▶ _Requirement_
Hunt through the entries for the word "subsubsection" and copy each line in which it appears.

Top of Record excerpts

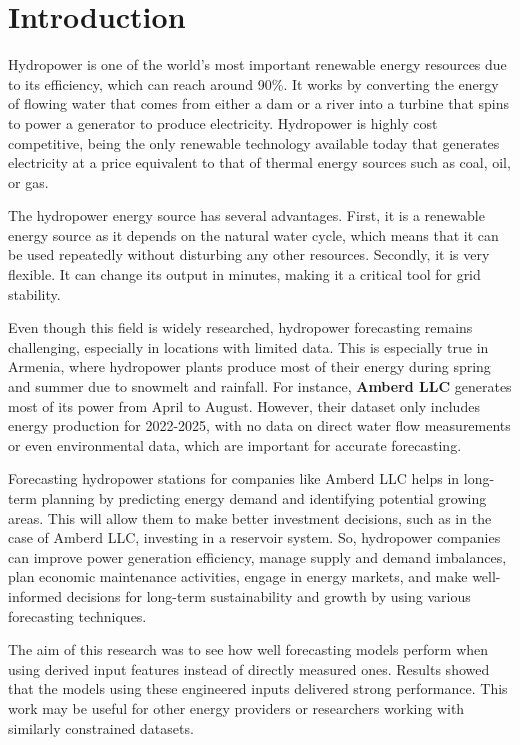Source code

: \documentclass[12pt]{article}
\begin{document}
\newpage


\section{Introduction}
\label{sec:Introduction}

Hydropower is one of the world's most important renewable energy resources due to its efficiency, which can reach around 90\%. It works by converting the energy of flowing water that comes from either a dam or a river into a turbine that spins to power a generator to produce electricity. Hydropower is highly cost competitive, being the only renewable technology available today that generates electricity at a price equivalent to that of thermal energy sources such as coal, oil, or gas.

The hydropower energy source has several advantages. First, it is a renewable energy source as it depends on the natural water cycle, which means that it can be used repeatedly without disturbing any other resources. Secondly, it is very flexible. It can change its output in minutes, making it a critical tool for grid stability.

Even though this field is widely researched, hydropower forecasting remains challenging, especially in locations with limited data. This is especially true in Armenia, where hydropower plants produce most of their energy during spring and summer due to snowmelt and rainfall. For instance, \textbf{Amberd LLC} generates most of its power from April to August. However, their dataset only includes energy production for 2022-2025, with no data on direct water flow measurements or even environmental data, which are important for accurate forecasting.

Forecasting hydropower stations for companies like Amberd LLC helps in long-term planning by predicting energy demand and identifying potential growing areas. This will allow them to make better investment decisions, such as in the case of Amberd LLC, investing in a reservoir system. So, hydropower companies can improve power generation efficiency, manage supply and demand imbalances, plan economic maintenance activities, engage in energy markets, and make well-informed decisions for long-term sustainability and growth by using various forecasting techniques.

The aim of this research was to see how well forecasting models perform when using derived input features instead of directly measured ones. Results showed that the models using these engineered inputs delivered strong performance. This work may be useful for other energy providers or researchers working with similarly constrained datasets.
\end{document}
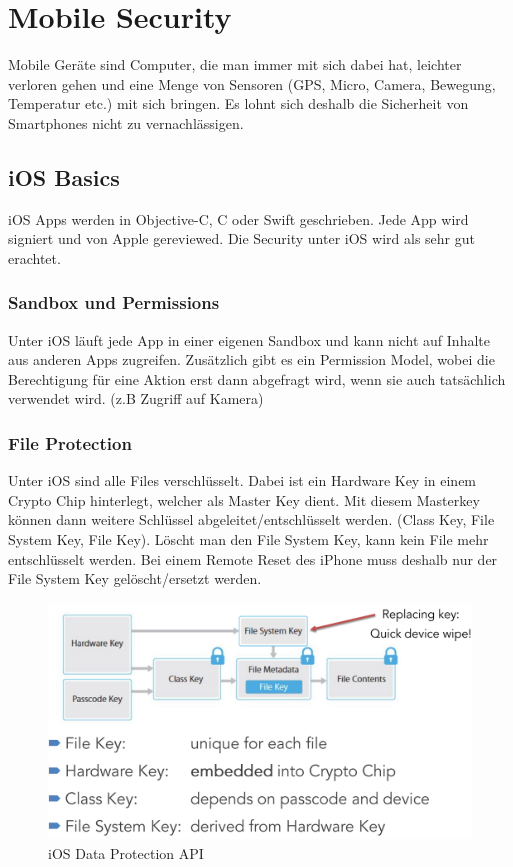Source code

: \section{Mobile Security}
Mobile Geräte sind Computer, die man immer mit sich dabei hat, leichter verloren gehen und eine Menge von Sensoren (GPS, Micro, Camera, Bewegung, Temperatur etc.) mit sich bringen. Es lohnt sich deshalb die Sicherheit von Smartphones nicht zu vernachlässigen.

\subsection{iOS Basics}
iOS Apps werden in Objective-C, C oder Swift geschrieben. Jede App wird signiert und von Apple gereviewed. Die Security unter iOS wird als sehr gut erachtet.

\subsubsection{Sandbox und Permissions}
Unter iOS läuft jede App in einer eigenen Sandbox und kann nicht auf Inhalte aus anderen Apps zugreifen. Zusätzlich gibt es ein Permission Model, wobei die Berechtigung für eine Aktion erst dann abgefragt wird, wenn sie auch tatsächlich verwendet wird. (z.B Zugriff auf Kamera)

\subsubsection{File Protection}
Unter iOS sind alle Files verschlüsselt. Dabei ist ein Hardware Key in einem Crypto Chip hinterlegt, welcher als Master Key dient. Mit diesem Masterkey können dann weitere Schlüssel abgeleitet/entschlüsselt werden. (Class Key, File System Key, File Key). Löscht man den File System Key, kann kein File mehr entschlüsselt werden. Bei einem Remote Reset des iPhone muss deshalb nur der File System Key gelöscht/ersetzt werden.

\begin{figure}[h!]
	\centering
	\includegraphics[width=0.7\linewidth]{images/ios_encryption}
	\caption{iOS Data Protection API}
	\label{fig:iosencryption}
\end{figure}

Bottom of Record excerpts

▶ _Answer space_
\subsubsection{Sandbox und Permissions}
\subsubsection{File Protection}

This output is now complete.